** Opening Working data block **
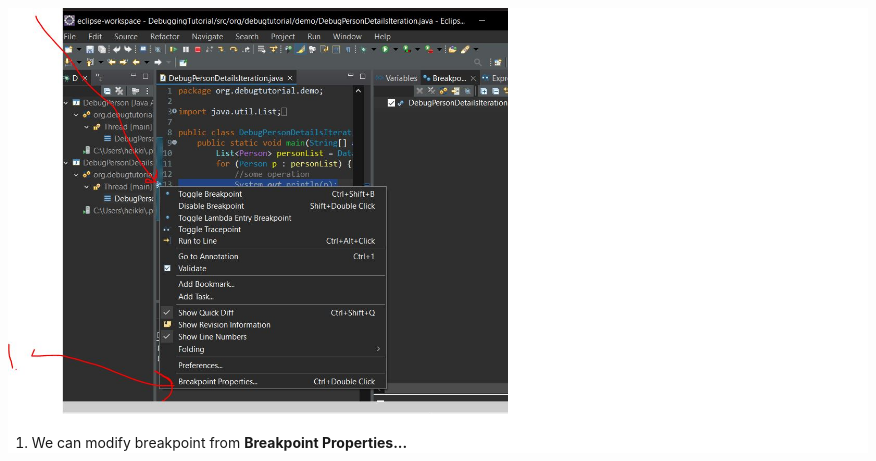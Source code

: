 <img src="conditionalBreakPoint.JPG" alt="alt text" width="500"/>

<br>

1.  We can modify breakpoint from **Breakpoint Properties...**
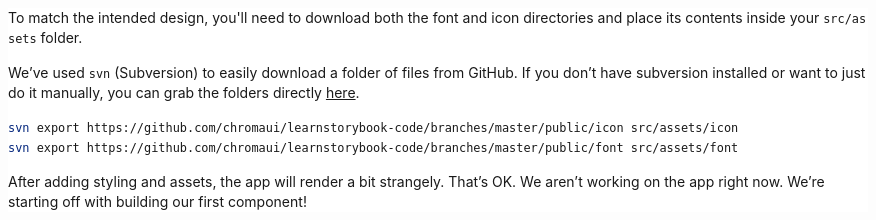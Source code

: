 To match the intended design, you'll need to download both the font and icon directories and place its contents inside your `src/assets` folder.

<div class="aside">
<p>We’ve used <code>svn</code> (Subversion) to easily download a folder of files from GitHub. If you don’t have subversion installed or want to just do it manually, you can grab the folders directly <a href="https://github.com/chromaui/learnstorybook-code/tree/master/public">here</a>.</p></div>

```bash
svn export https://github.com/chromaui/learnstorybook-code/branches/master/public/icon src/assets/icon
svn export https://github.com/chromaui/learnstorybook-code/branches/master/public/font src/assets/font
```

After adding styling and assets, the app will render a bit strangely. That’s OK. We aren’t working on the app right now. We’re starting off with building our first component!
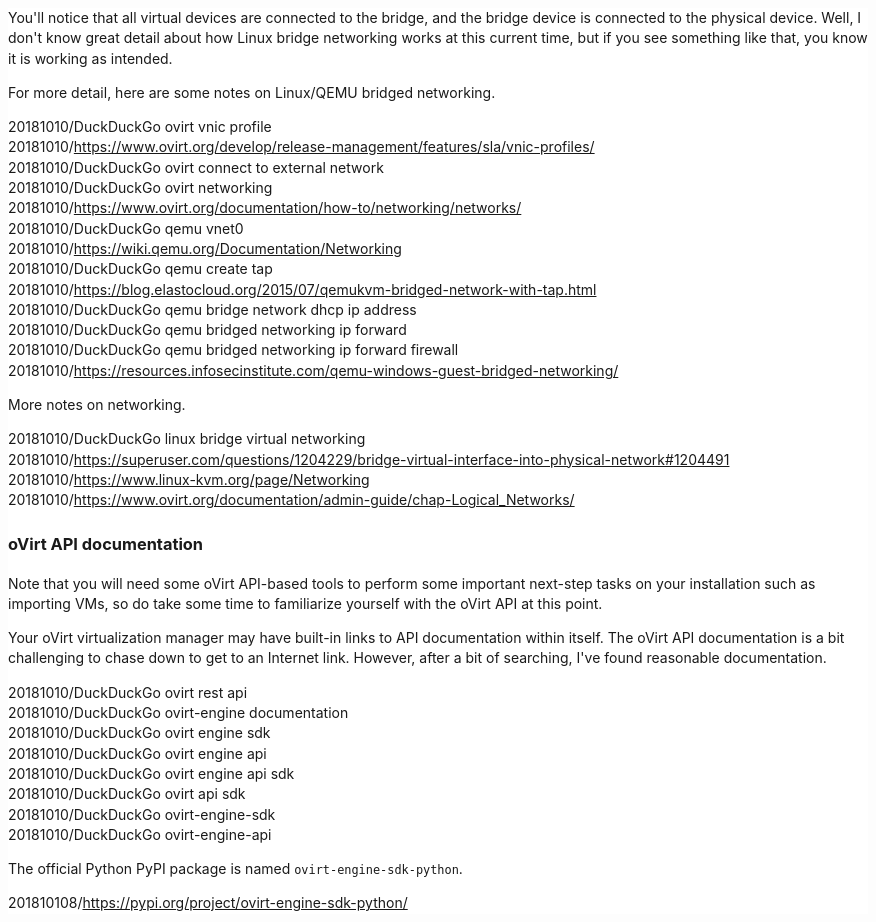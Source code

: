   You'll notice that all virtual devices are connected to the bridge,
  and the bridge device is connected to the physical device.  Well, I
  don't know great detail about how Linux bridge networking works at
  this current time, but if you see something like that, you know it
  is working as intended.

For more detail, here are some notes on Linux/QEMU bridged networking.

20181010/DuckDuckGo ovirt vnic profile  
20181010/https://www.ovirt.org/develop/release-management/features/sla/vnic-profiles/  
20181010/DuckDuckGo ovirt connect to external network  
20181010/DuckDuckGo ovirt networking  
20181010/https://www.ovirt.org/documentation/how-to/networking/networks/  
20181010/DuckDuckGo qemu vnet0  
20181010/https://wiki.qemu.org/Documentation/Networking  
20181010/DuckDuckGo qemu create tap  
20181010/https://blog.elastocloud.org/2015/07/qemukvm-bridged-network-with-tap.html  
20181010/DuckDuckGo qemu bridge network dhcp ip address  
20181010/DuckDuckGo qemu bridged networking ip forward  
20181010/DuckDuckGo qemu bridged networking ip forward firewall  
20181010/https://resources.infosecinstitute.com/qemu-windows-guest-bridged-networking/

More notes on networking.

20181010/DuckDuckGo linux bridge virtual networking  
20181010/https://superuser.com/questions/1204229/bridge-virtual-interface-into-physical-network#1204491  
20181010/https://www.linux-kvm.org/page/Networking  
20181010/https://www.ovirt.org/documentation/admin-guide/chap-Logical_Networks/

### oVirt API documentation

Note that you will need some oVirt API-based tools to perform some
important next-step tasks on your installation such as importing VMs,
so do take some time to familiarize yourself with the oVirt API at
this point.

Your oVirt virtualization manager may have built-in links to API
documentation within itself.  The oVirt API documentation is a bit
challenging to chase down to get to an Internet link.  However, after
a bit of searching, I've found reasonable documentation.

20181010/DuckDuckGo ovirt rest api  
20181010/DuckDuckGo ovirt-engine documentation  
20181010/DuckDuckGo ovirt engine sdk  
20181010/DuckDuckGo ovirt engine api  
20181010/DuckDuckGo ovirt engine api sdk  
20181010/DuckDuckGo ovirt api sdk  
20181010/DuckDuckGo ovirt-engine-sdk  
20181010/DuckDuckGo ovirt-engine-api

The official Python PyPI package is named `ovirt-engine-sdk-python`.

201810108/https://pypi.org/project/ovirt-engine-sdk-python/
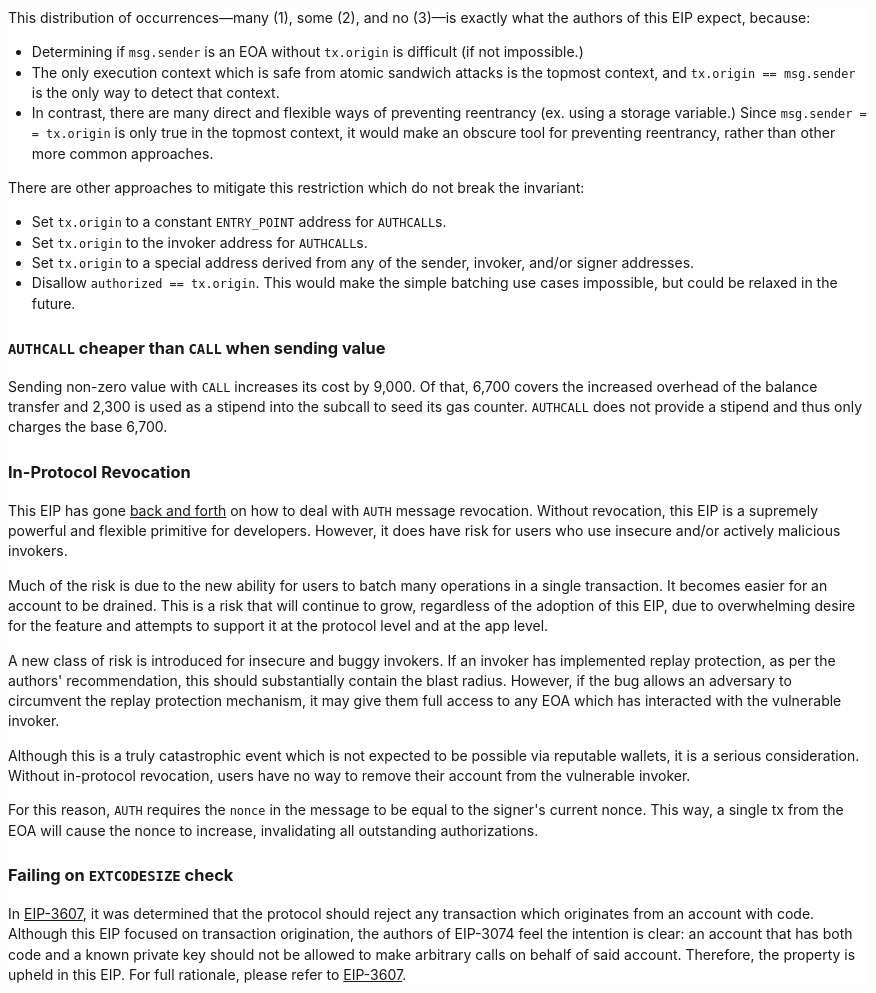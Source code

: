 This distribution of occurrences—many (1), some (2), and no (3)—is exactly what the authors of this EIP expect, because:

 - Determining if `msg.sender` is an EOA without `tx.origin` is difficult (if not impossible.)
 - The only execution context which is safe from atomic sandwich attacks is the topmost context, and `tx.origin == msg.sender` is the only way to detect that context.
 - In contrast, there are many direct and flexible ways of preventing reentrancy (ex. using a storage variable.) Since `msg.sender == tx.origin` is only true in the topmost context, it would make an obscure tool for preventing reentrancy, rather than other more common approaches.

There are other approaches to mitigate this restriction which do not break the invariant:

 - Set `tx.origin` to a constant `ENTRY_POINT` address for `AUTHCALL`s.
 - Set `tx.origin` to the invoker address for `AUTHCALL`s.
 - Set `tx.origin` to a special address derived from any of the sender, invoker, and/or signer addresses.
 - Disallow `authorized == tx.origin`. This would make the simple batching use cases impossible, but could be relaxed in the future.

### `AUTHCALL` cheaper than `CALL` when sending value

Sending non-zero value with `CALL` increases its cost by 9,000. Of that, 6,700 covers the increased overhead of the balance transfer and 2,300 is used as a stipend into the subcall to seed its gas counter. `AUTHCALL` does not provide a stipend and thus only charges the base 6,700.

### In-Protocol Revocation

This EIP has gone [back and forth](#what-to-sign) on how to deal with `AUTH` message revocation. Without revocation, this EIP is a supremely powerful and flexible primitive for developers. However, it does have risk for users who use insecure and/or actively malicious invokers.

Much of the risk is due to the new ability for users to batch many operations in a single transaction. It becomes easier for an account to be drained. This is a risk that will continue to grow, regardless of the adoption of this EIP, due to overwhelming desire for the feature and attempts to support it at the protocol level and at the app level.

A new class of risk is introduced for insecure and buggy invokers. If an invoker has implemented replay protection, as per the authors' recommendation, this should substantially contain the blast radius. However, if the bug allows an adversary to circumvent the replay protection mechanism, it may give them full access to any EOA which has interacted with the vulnerable invoker.

Although this is a truly catastrophic event which is not expected to be possible via reputable wallets, it is a serious consideration. Without in-protocol revocation, users have no way to remove their account from the vulnerable invoker.

For this reason, `AUTH` requires the `nonce` in the message to be equal to the signer's current nonce. This way, a single tx from the EOA will cause the nonce to increase, invalidating all outstanding authorizations.

### Failing on `EXTCODESIZE` check

In [EIP-3607](https://github.com/ethereum/EIPs/blob/master/EIPS/eip-3607.md), it was determined that the protocol should reject any transaction which originates from an account with code. Although this EIP focused on transaction origination, the authors of EIP-3074 feel the intention is clear: an account that has both code and a known private key should not be allowed to make arbitrary calls on behalf of said account. Therefore, the property is upheld in this EIP. For full rationale, please refer to [EIP-3607](https://github.com/ethereum/EIPs/blob/master/EIPS/eip-3607.md).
** Closing Working data block **
▸ **What is needed**
For each line of the data that has the word "notes", report that line.

▸ **Your solution**
For more detail, here are some notes on Linux/QEMU bridged networking.
More notes on networking.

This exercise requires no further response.